A padsize of 0 disables any object padding for later objects.

Note -

Reservations obtained using mmap(2) from /dev/zero with MAP_NORESERVE can be reported using the proc(1) facilities and by referring to the link-map information provided in rd_loadobj_t.

Debugger Import Interface

The imported interface that a controlling process must provide to librtld_db.so.1 is defined in /usr/include/proc_service.h. A sample implementation of these proc_service functions can be found in the rdb demonstration debugger. The rtld-debugger interface uses only a subset of the proc_service interfaces available. Future versions of the rtld-debugger interface might take advantage of additional proc_service interfaces without creating an incompatible change.

The following interfaces are currently being used by the rtld-debugger interface:

ps_err_e ps_pauxv(const struct ps_prochandle * ph, auxv_t ** aux);

ps_pauxv(): This function returns a pointer to a copy of the auxv vector. As the auxv vector information is copied to an allocated structure, the life time of this pointer is as long as the prochandle is valid.

ps_err_e ps_pread(const struct ps_prochandle * ph, paddr_t addr,
        char * buf, int size);

ps_pread(): This function reads size bytes from the target process at address addr and copies them into buf.

ps_err_e ps_pwrite(const struct ps_prochandle * ph, paddr_t addr,
          char * buf, int size);

ps_pwrite(): This function writes size bytes from buf into the target process at address addr.

void ps_plog(const char * fmt, ...);

ps_plog(): This function is called with additional diagnostic information from the rtld-debugger interface. It is up to the controlling process to decide where (or if) to log this diagnostic information. The arguments to ps_plog() follow the printf(3S) format.

ps_err_e ps_pglobal_lookup(const struct ps_prochandle * ph,
        const char * obj, const char * name, ulong_t * sym_addr);

ps_pglobal_lookup(): This function searches for the symbol named name within the object named obj within the target process ph. If the symbol is found address of the symbol is stored in sym_addr.

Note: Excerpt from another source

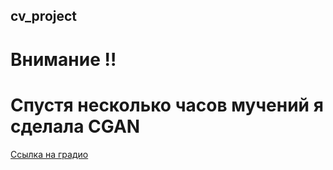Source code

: ## cv_project
# Внимание :bangbang:
# Спустя несколько часов мучений я сделала CGAN
[Ссылка на градио](https://f8a5255bf6230cf5.gradio.app/)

ps_err_e ps_pglobal_sym(const struct ps_prochandle * ph,
        const char * obj, const char * name, ps_sym_t * sym);

ps_pglobal_sym()

This function searches for the symbol named name within the object named obj within the target process ph. If the symbol is found, the descriptor sym is filled in.

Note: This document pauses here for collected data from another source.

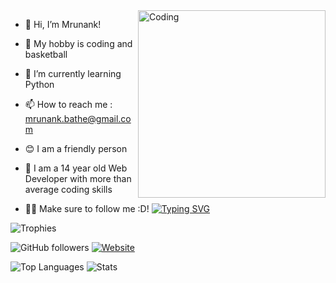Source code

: <img align="right" alt="Coding" width="300" src="https://user-images.githubusercontent.com/84667872/120891028-fadeea00-c623-11eb-8320-c40d5ceb9d1a.gif" />

- 👋 Hi, I’m Mrunank!

- 👀 My hobby is coding and basketball

- 🌱 I’m currently learning Python

- 📫 How to reach me : mrunank.bathe@gmail.com

- 😊 I am a friendly person

- 📓 I am a 14 year old Web Developer with more than average coding skills

- 🙍‍♂️ Make sure to follow me :D!
[![Typing SVG](https://readme-typing-svg.herokuapp.com?font=Robot-Bold&size=30&color=00F7E4&center=false&vCenter=true&width=900&height=110&lines=Passionate+Developer;Programmer;Content+Creator/Writer;Tech-savvy+person+from+India)](https://git.io/typing-svg)

![Trophies](https://github-profile-trophy.vercel.app/?username=MrunankB&theme=gruvbox)

![GitHub followers](https://img.shields.io/github/followers/mrunankB?label=followers&style=flat)
[![Website](https://img.shields.io/badge/website-mrunankB.github.io-blue)](https://mrunankB.github.io "Visit my website")

![Top Languages](https://github-readme-stats.vercel.app/api/top-langs/?username=mrunankB&theme=gruvbox&count_private=true&custom_title=Top%20Languages)
![Stats](https://github-readme-stats.vercel.app/api?username=mrunankB&theme=gruvbox&custom_title=Stats)



<!---
BATHILL/BATHILL is a ✨ special ✨ repository because its `README.md` (this file) appears on your GitHub profile.
You can click the Preview link to take a look at your changes.
--->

In the event that the rtld-debugger interface needs to find symbols within the application or runtime linker prior to any link-map creation, the following reserved values for obj are available:

#define PS_OBJ_EXEC ((const char *)0x0)  /* application id */
#define PS_OBJ_LDSO ((const char *)0x1)  /* runtime linker id */

One mechanism the controlling process can use to find the symbol table for these objects is through the procfs file system using the following pseudo code:

ioctl(.., PIOCNAUXV, ...)       - obtain AUX vectors
ldsoaddr = auxv[AT_BASE];
ldsofd = ioctl(..., PIOCOPENM, &ldsoaddr);
 
/* process elf information found in ldsofd ... */
 
execfd = ioctl(.., PIOCOPENM, 0);
 
/* process elf information found in execfd ... */

Once the file descriptors are found, the ELF files can be examined for their symbol information by the controlling program.